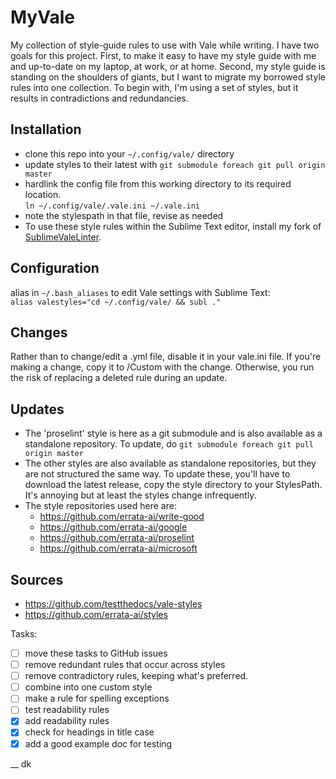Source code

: # MyVale

My collection of style-guide rules to use with Vale while writing. I have two goals for this project. First, to make it easy to have my style guide with me and up-to-date on my laptop, at work, or at home. Second, my style guide is standing on the shoulders of giants, but I want to migrate my borrowed style rules into one collection. To begin with, I'm using a set of styles, but it results in contradictions and redundancies. 

## Installation

- clone this repo into your `~/.config/vale/` directory
- update styles to their latest with `git submodule foreach git pull origin master`
- hardlink the config file from this working directory to its required location.  
`ln ~/.config/vale/.vale.ini ~/.vale.ini`
- note the stylespath in that file, revise as needed
- To use these style rules within the Sublime Text editor, install my fork of [SublimeValeLinter](https://github.com/dylan-k/SublimeValeLinter).

## Configuration

alias in `~/.bash_aliases` to edit Vale settings with Sublime Text:  
`alias valestyles="cd ~/.config/vale/ && subl ."`

## Changes

Rather than to change/edit a .yml file, disable it in your vale.ini file. If you're making a change, copy it to /Custom with the change. Otherwise, you run the risk of replacing a deleted rule during an update. 

## Updates

- The 'proselint' style is here as a git submodule and is also available as a standalone repository. To update, do `git submodule foreach git pull origin master`
- The other styles are also available as standalone repositories, but they are not structured the same way. To update these, you'll have to download the latest release, copy the style directory to your StylesPath. It's annoying but at least the styles change infrequently.
- The style repositories used here are:
    - https://github.com/errata-ai/write-good
    - https://github.com/errata-ai/google
    - https://github.com/errata-ai/proselint
    - https://github.com/errata-ai/microsoft

## Sources

- https://github.com/testthedocs/vale-styles
- https://github.com/errata-ai/styles

Tasks:


- [ ] move these tasks to GitHub issues
- [ ] remove redundant rules that occur across styles
- [ ] remove contradictory rules, keeping what's preferred. 
- [ ] combine into one custom style
- [ ] make a rule for spelling exceptions
- [ ] test readability rules
- [x] add readability rules
- [x] check for headings in title case
- [x] add a good example doc for testing

__
dk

========

### Task description
Every line containing the word "errata" must be copied from the material above.

### Answer to this exercise
    - https://github.com/errata-ai/write-good
    - https://github.com/errata-ai/google
    - https://github.com/errata-ai/proselint
    - https://github.com/errata-ai/microsoft
- https://github.com/errata-ai/styles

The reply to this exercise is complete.